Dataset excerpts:
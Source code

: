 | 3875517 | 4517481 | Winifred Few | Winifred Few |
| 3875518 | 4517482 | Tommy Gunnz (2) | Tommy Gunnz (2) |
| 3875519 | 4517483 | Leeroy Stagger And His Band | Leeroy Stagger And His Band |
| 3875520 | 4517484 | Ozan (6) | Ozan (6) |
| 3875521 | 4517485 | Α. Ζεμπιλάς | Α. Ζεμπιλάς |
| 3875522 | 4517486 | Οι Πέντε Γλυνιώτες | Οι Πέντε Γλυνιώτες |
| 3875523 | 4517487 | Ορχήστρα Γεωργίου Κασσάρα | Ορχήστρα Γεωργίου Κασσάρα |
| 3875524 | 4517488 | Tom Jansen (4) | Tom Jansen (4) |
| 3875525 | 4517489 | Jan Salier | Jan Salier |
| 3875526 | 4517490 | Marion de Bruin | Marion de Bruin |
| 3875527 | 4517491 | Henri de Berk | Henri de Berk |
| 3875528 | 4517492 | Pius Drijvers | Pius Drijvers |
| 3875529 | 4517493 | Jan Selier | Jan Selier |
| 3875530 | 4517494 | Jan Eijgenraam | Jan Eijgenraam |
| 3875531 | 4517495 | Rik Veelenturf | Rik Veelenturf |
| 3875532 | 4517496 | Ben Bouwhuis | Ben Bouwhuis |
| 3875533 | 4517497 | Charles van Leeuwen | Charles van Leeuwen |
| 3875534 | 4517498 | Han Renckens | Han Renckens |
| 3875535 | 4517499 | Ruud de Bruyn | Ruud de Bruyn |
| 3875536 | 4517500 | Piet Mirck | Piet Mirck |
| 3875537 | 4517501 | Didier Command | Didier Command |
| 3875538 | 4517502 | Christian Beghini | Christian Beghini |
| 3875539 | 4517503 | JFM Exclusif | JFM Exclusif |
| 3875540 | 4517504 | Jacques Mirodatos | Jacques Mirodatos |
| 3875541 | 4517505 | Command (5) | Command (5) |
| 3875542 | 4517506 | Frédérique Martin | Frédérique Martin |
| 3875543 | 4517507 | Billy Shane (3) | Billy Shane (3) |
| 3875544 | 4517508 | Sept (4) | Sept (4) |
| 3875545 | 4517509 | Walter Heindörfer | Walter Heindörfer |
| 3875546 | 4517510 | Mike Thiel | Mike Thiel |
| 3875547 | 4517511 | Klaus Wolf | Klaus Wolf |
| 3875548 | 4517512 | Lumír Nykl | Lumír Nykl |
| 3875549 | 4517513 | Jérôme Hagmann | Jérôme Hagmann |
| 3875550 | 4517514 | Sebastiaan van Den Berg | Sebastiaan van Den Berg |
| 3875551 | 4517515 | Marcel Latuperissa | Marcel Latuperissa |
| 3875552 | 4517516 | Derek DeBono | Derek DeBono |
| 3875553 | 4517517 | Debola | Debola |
==
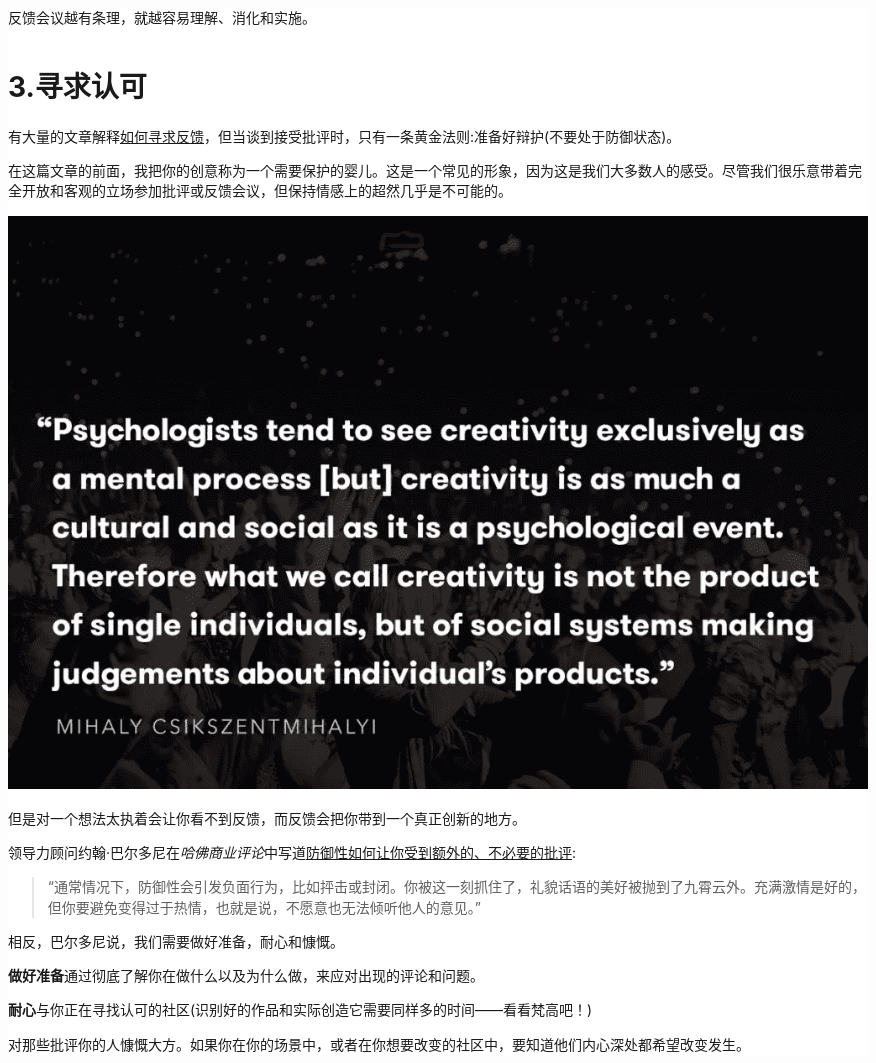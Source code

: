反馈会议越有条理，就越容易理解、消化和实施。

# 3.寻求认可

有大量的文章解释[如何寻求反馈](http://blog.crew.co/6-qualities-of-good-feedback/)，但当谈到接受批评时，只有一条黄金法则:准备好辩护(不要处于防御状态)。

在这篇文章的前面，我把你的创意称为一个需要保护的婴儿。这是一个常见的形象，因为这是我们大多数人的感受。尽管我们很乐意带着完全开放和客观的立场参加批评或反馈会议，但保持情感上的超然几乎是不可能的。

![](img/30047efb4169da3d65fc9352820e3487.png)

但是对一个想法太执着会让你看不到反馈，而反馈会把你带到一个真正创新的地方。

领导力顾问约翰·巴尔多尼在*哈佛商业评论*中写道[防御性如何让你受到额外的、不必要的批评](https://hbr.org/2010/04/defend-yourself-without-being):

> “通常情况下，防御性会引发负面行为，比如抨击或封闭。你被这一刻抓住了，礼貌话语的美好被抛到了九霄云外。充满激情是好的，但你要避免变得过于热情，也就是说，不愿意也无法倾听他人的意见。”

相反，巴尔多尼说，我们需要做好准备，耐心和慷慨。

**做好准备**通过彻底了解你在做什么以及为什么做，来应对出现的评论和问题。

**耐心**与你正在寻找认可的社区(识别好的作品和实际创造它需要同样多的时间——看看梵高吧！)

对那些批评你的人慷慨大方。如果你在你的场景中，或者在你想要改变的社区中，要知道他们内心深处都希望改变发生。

**Problem statement**
Reproduce only the lines above, starting at the line with "Eijgenraam | Jan Eijgenraam |" and ending at the line with "Command | Didier Command |", exactly as written.

**Output below**
| 3875530 | 4517494 | Jan Eijgenraam | Jan Eijgenraam |
| 3875531 | 4517495 | Rik Veelenturf | Rik Veelenturf |
| 3875532 | 4517496 | Ben Bouwhuis | Ben Bouwhuis |
| 3875533 | 4517497 | Charles van Leeuwen | Charles van Leeuwen |
| 3875534 | 4517498 | Han Renckens | Han Renckens |
| 3875535 | 4517499 | Ruud de Bruyn | Ruud de Bruyn |
| 3875536 | 4517500 | Piet Mirck | Piet Mirck |
| 3875537 | 4517501 | Didier Command | Didier Command |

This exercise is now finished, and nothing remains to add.